This repository contains the code related to the paper "Mining Italian Short Argumentative Texts" (I. Namor, P.Totis, S. Garda, M.Stede). It is a fork of the project Evidence graphs for parsing argumentation structure by A.Peldszus.
We extend the original work to run on an Italian corpus of argumentative texts.
This code runs in Python 3.6. It is recommended to install it in a separate virtual environment. Here are installation instructions for an Ubuntu 18.04 linux:
# basics
sudo apt install virtualenv python3.6-dev
# for lxml
sudo apt install libxml2-dev libxslt1-dev
# for matplotlib
sudo apt install libpng-dev libfreetype6-dev
# for graph plotting
sudo apt install graphviz
Install all required python libaries in the environment and download the language models required by the spacy library.
make install-requirements
make download-spacy-data-de
make download-spacy-data-en
make download-spacy-data-it
After that you need to download all the models needed for matetools
and place them in mateparser/models
:
Make sure all the tests pass.
make test
Run a (shortened and simplified) minimal experiment, to see that everything is working:
make run-minimal-en
You should (see last lines of the output) get an average macro F1 of the base classifiers similar to: (cc ~= 0.846, ro ~= 0.758, fu ~= 0.745, at ~= 0.705).
Evaluate the results, which have been written to data/
:
env/bin/python src/experiments/eval_minimal.py --lang en
You should (see first lines of the output) get an average macro F1 for the decoded results similar to: (cc ~= 0.861, ro ~= 0.771, fu ~= 0.754, at ~= 0.712).
Run one of the following:
make run-complete-en
make run-complete-de
make run-complete-it
It is possible to add the (SE annotations) to the (micro-texts) corpus.
In order to to so it is needed to first parse the annotations to match the actual ADUs found in the micro-texts
corpus.
env/bin/python src/my_scripts/parse_set.py ./resources/adu2setypes.pkl
This will created a compressed dictionary containing all micro-texts
ADUs with their corresponding SE types.
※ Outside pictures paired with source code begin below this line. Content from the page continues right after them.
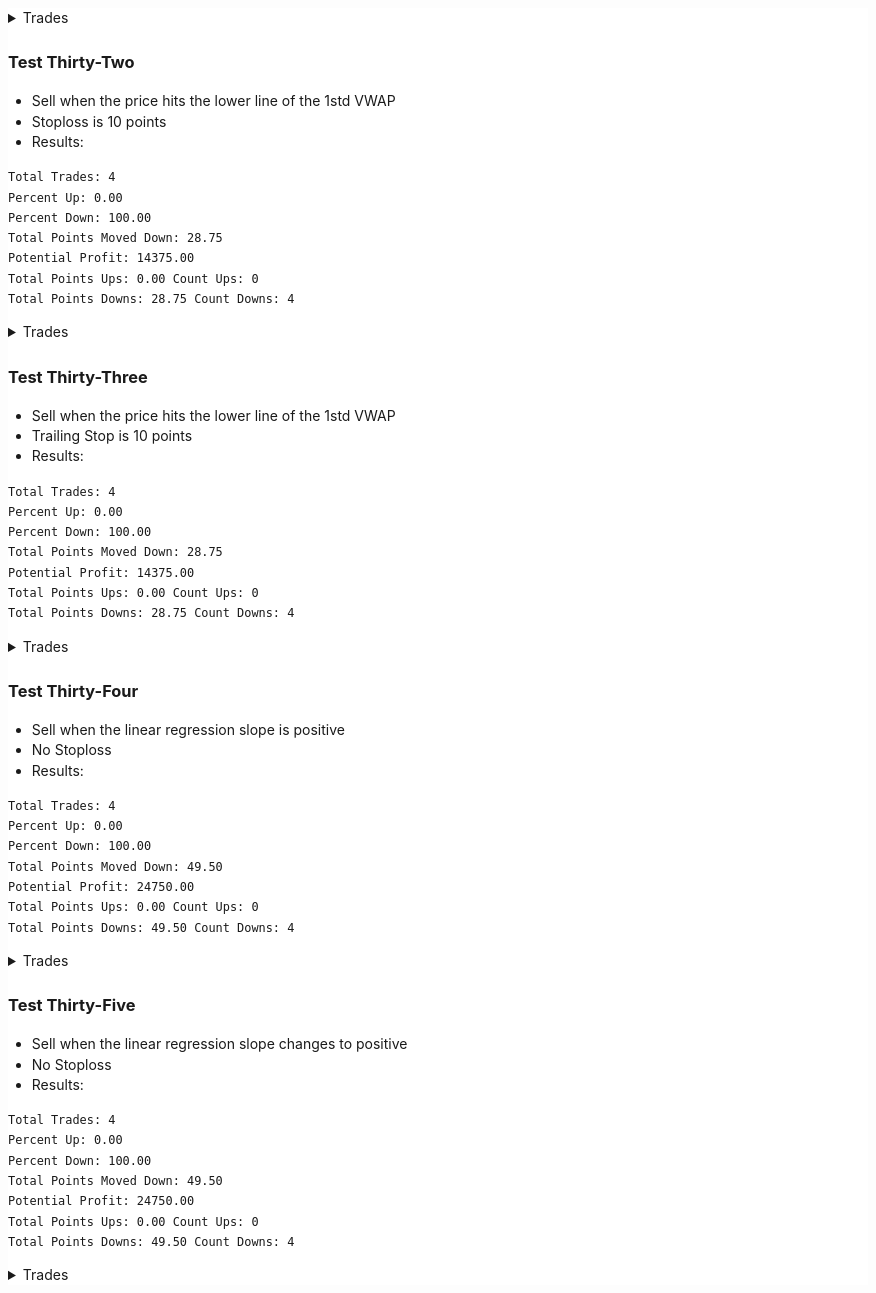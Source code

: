 <details><summary>Trades</summary></details>

### Test Thirty-Two
* Sell when the price hits the lower line of the 1std VWAP
* Stoploss is 10 points
* Results:
```
Total Trades: 4
Percent Up: 0.00
Percent Down: 100.00
Total Points Moved Down: 28.75
Potential Profit: 14375.00
Total Points Ups: 0.00 Count Ups: 0
Total Points Downs: 28.75 Count Downs: 4
```

<details><summary>Trades</summary></details>

### Test Thirty-Three
* Sell when the price hits the lower line of the 1std VWAP
* Trailing Stop is 10 points
* Results:
```
Total Trades: 4
Percent Up: 0.00
Percent Down: 100.00
Total Points Moved Down: 28.75
Potential Profit: 14375.00
Total Points Ups: 0.00 Count Ups: 0
Total Points Downs: 28.75 Count Downs: 4
```

<details><summary>Trades</summary></details>

### Test Thirty-Four
* Sell when the linear regression slope is positive
* No Stoploss
* Results:
```
Total Trades: 4
Percent Up: 0.00
Percent Down: 100.00
Total Points Moved Down: 49.50
Potential Profit: 24750.00
Total Points Ups: 0.00 Count Ups: 0
Total Points Downs: 49.50 Count Downs: 4
```

<details><summary>Trades</summary></details>

### Test Thirty-Five
* Sell when the linear regression slope changes to positive
* No Stoploss
* Results:
```
Total Trades: 4
Percent Up: 0.00
Percent Down: 100.00
Total Points Moved Down: 49.50
Potential Profit: 24750.00
Total Points Ups: 0.00 Count Ups: 0
Total Points Downs: 49.50 Count Downs: 4
```

<details><summary>Trades</summary></details>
In order to avoid mismatching with the ADUs representation in the features_text.py
module, all the ADUs are in one line with no space.
Then it is possible to use
env/bin/python src/my_scripts/run_minimal_with_se_feat.py --lang de
to asses the impact of such features.
In this setting the micro-text
corpus is the one provided by Andreas found in the folder argmin/data/corpus/german/arg
. Therefore, you do not need to pass any specific path to the corpus.
env/bin/python src/my_scripts/files_to_pred_and_viz.py --out <folder> --model <path to pre-trained model>
where --out
specify the path to a folder (if it does not exist it will creat it) and for --model
I suggest to use model the last model produced with run_minimal.py
, so it should be data/models/m112de-test-adu-full-noop__<hash>__4
.
If you have in mind some interasting cases that you wish to check directly, instead of going through the all corpus you can pass them with --text-ids
(comma separated list).
So, for instance, if you want to see what happens only for micro_b001
and micro_b002
you can call:
env/bin/python src/my_scripts/files_to_pred_and_viz.py --out <folder> --model <path to pre-trained model> --text-ids micro_b001,micro_b002
In the output folder you will find 2 files for each text: one containing the predictions, and one being the graph image.
You can also use the segmentation obtained with the DiscourseSegmenter. Since getting such segmentations for micro-texts
takes a while (mate tools are quite slow) I include here in data/corpus/german_mate_segmented
all the texts already segmented. Same as before you can get predictions for these texts and visualize their graphs, with:
env/bin/python src/my_scripts/files_to_pred_and_viz.py --dir <input dir> --suffix <segmented> --out <folder> --model <path to pre-trained model> --text-ids micro_b001,micro_b002
The only difference is that you have to pass a folder containing all the segmented texts, in this case data/corpus/german_mate_segmented
and the a suffix argument segmented
(which is the default) to retrieve the ADUs created with the mechanism we taksed about.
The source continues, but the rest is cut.